How To Write A Freelance Business Plan
Define Your Business Goals
Defining your business goals will guide the development of your freelance business plan as well as give direction to your daily practice as an entrepreneur.
Have clear answers to the following questions:
- Identify your business strengths
- What areas require expansion or upskilling?
- Why is your niche valuable?
- What is your specific value proposition?
- What do you admire about your competition?
Think of this as the About page on a website; next to the Home page they are the most visited.
Identify Your Clients
Clients are not jobs. They are people who will be interacting with you and paying you money, so treat them respectfully (yes, even if…) However, attracting clients is one of the most difficult aspects of building your freelancing career. We know this is hard.
Use freelance job sites as a way to get started. Their infrastructure is already in place, they are designed to find you a job and it’s a great way to bring in the necessary coins while learning some valuable lessons. Once you get a few clients of your own, make sure you have a proper client onboarding process.
Make sure your website is professional, engaging, and dynamic. This is your digital business card. You will need to market yourself and promote your services to potential clients, so it’s important that you have a well-designed website showcasing your portfolio and contact information.
Social media is the perfect way to get in the mix and casually engage with prospects. At a minimum, you should have a LinkedIn Profile. Potential clients want to be able to search (stalk 😉) you. You cannot be a ghost in the digital age.
Post updates about what projects you’re working on and include links to samples of work if appropriate (don’t overdo it though.) This will help build trust with potential clients looking for freelancers online by providing some insight into who they might be hiring (and why) if they decided to hire someone like you in the future.
Also, network with other freelancers in order to find both work opportunities as well as mentorship opportunities within the industry itself. You never know when someone else might need help with something you excel at.
Your freelance business plan should be a reflection of your worth. It’s not just a list of skills, it’s a list of strengths. There are many ways you can approach this task, but our recommendation is to keep it simple.
Rate yourself on each skill from 1-5 (1 being very weak, 5 being very strong.) If there are any skills that have an average below 3-4, think about how you can improve them over time or whether they’re worth keeping in your toolbox.
Build A Quality Portfolio
You’ve got to show people what you can do. If you don’t have any work samples yet, it will be hard to convince clients to hire you.
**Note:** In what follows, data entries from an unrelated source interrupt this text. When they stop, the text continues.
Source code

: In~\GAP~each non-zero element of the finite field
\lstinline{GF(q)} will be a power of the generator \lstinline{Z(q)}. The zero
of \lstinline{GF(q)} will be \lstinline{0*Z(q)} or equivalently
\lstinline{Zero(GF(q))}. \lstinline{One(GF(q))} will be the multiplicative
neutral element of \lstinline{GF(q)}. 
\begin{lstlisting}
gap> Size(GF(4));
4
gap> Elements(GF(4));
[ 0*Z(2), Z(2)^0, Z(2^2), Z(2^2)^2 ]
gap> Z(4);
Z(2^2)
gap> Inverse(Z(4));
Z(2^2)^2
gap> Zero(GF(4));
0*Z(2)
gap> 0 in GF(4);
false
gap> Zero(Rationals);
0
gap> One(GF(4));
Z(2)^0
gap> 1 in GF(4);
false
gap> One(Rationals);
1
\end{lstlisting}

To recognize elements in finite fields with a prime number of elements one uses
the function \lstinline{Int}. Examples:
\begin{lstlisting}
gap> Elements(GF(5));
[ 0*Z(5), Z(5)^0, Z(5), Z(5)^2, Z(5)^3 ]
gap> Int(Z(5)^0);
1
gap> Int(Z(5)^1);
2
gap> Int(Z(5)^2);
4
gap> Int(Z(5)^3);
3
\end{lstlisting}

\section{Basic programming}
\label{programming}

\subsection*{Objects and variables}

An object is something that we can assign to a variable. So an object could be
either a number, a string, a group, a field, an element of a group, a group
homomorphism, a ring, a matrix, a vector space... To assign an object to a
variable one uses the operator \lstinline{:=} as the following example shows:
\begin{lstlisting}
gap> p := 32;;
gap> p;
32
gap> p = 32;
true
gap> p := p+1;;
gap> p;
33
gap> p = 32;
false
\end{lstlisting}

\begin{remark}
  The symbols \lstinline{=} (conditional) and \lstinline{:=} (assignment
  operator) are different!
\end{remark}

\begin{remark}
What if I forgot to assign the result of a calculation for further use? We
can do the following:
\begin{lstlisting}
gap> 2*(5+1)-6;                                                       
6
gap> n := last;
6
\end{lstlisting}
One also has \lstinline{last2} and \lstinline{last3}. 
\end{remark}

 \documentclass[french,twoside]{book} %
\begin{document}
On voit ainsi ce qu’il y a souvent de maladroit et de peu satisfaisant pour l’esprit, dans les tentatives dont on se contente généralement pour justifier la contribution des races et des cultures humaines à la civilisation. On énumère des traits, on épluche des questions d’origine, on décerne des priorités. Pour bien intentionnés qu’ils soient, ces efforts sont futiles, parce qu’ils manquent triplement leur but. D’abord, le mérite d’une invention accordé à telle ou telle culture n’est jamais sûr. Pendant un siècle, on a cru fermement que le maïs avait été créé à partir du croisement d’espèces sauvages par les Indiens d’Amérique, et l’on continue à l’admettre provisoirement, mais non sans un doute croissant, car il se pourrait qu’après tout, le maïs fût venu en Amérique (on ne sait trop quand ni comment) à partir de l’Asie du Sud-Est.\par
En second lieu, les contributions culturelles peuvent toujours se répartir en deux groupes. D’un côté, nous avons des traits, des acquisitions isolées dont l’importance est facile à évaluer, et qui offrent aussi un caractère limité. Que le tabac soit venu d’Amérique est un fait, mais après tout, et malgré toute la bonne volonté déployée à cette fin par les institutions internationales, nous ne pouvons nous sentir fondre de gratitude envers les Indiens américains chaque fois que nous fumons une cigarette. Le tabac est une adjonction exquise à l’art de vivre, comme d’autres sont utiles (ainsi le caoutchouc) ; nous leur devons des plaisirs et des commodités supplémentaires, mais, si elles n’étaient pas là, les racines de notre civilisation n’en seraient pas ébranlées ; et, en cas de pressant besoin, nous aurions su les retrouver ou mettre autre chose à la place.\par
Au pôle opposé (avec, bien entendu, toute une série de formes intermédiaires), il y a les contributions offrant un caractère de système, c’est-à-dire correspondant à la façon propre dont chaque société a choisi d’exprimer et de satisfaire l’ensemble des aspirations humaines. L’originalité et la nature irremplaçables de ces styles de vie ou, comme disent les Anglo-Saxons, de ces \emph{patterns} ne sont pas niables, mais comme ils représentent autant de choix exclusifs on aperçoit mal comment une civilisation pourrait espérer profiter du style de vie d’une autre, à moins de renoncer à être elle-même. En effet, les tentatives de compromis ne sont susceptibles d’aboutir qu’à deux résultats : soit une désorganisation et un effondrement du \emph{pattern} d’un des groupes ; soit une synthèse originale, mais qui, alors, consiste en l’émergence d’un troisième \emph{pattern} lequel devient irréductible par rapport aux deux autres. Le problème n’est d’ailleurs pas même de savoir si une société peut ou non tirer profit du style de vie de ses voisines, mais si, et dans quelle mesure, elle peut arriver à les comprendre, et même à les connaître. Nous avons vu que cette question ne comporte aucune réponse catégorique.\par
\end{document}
That said, building a quality portfolio is not as easy as it sounds; there are a lot of factors at play here and if done wrong, your efforts could backfire.
- Create good work samples
- Curate a classic cross-section of your skillset
- Set up social media platforms so clients can find them easily (COMPLETE those profiles!)
- Be present on sites where your prospects hang out
Perfect Your Freelance Pitch
Now that you have a solid business strategy in place, it’s time to make sure that your pitch is just as strong. You’ll need to present yourself as a credible and trustworthy professional.
To pitch a client successfully, you must first grab their attention, communicate your unique value, and convince them that you can satisfy their requirements. Good pitching requires confidence without being cocky, and it requires communicating a lot of information in a clear, concise, and quick manner. If you drone on – you’re done!
Routines and Boundaries of a Successful Freelancer
You better believe we have them and stick to them! The whole idea of freelancing is to free ourselves from the rat race.
You need to define the hours you will be available to work. This is important because it will help you schedule your time and clients. If you want to work from 9am – 5pm Monday through Friday, that would be a good starting point. Once your business has grown and established itself, you can flex or relax your hours as needed.
Networking is a great way to get your name out there, meet new people, and learn from others. There are networking opportunities everywhere (it’s actually just conversation!)
- Attend events in your area
- Sign up for a webinar
- Reach out directly via email or social media platforms
- Buy your coffee in a target-rich environment
- Join freelance communities and resources
- Identify a mentor
The Only Way Through Is Through
One of the great things about writing a freelance business plan is that it gives you a structure to help you think through all the details of your business. You’ll be able to make the most of your skills and interests, lay out a realistic timeline for achieving your goals, and write down important information about your customers.
Having a written plan will also allow you to see any gaps in your business or in its marketing efforts. The ability to identify these gaps will give you an idea as to where improvements can be made as well as provide insight into new ways of reaching more customers.
Finally, this is not a static document. It evolves with your business.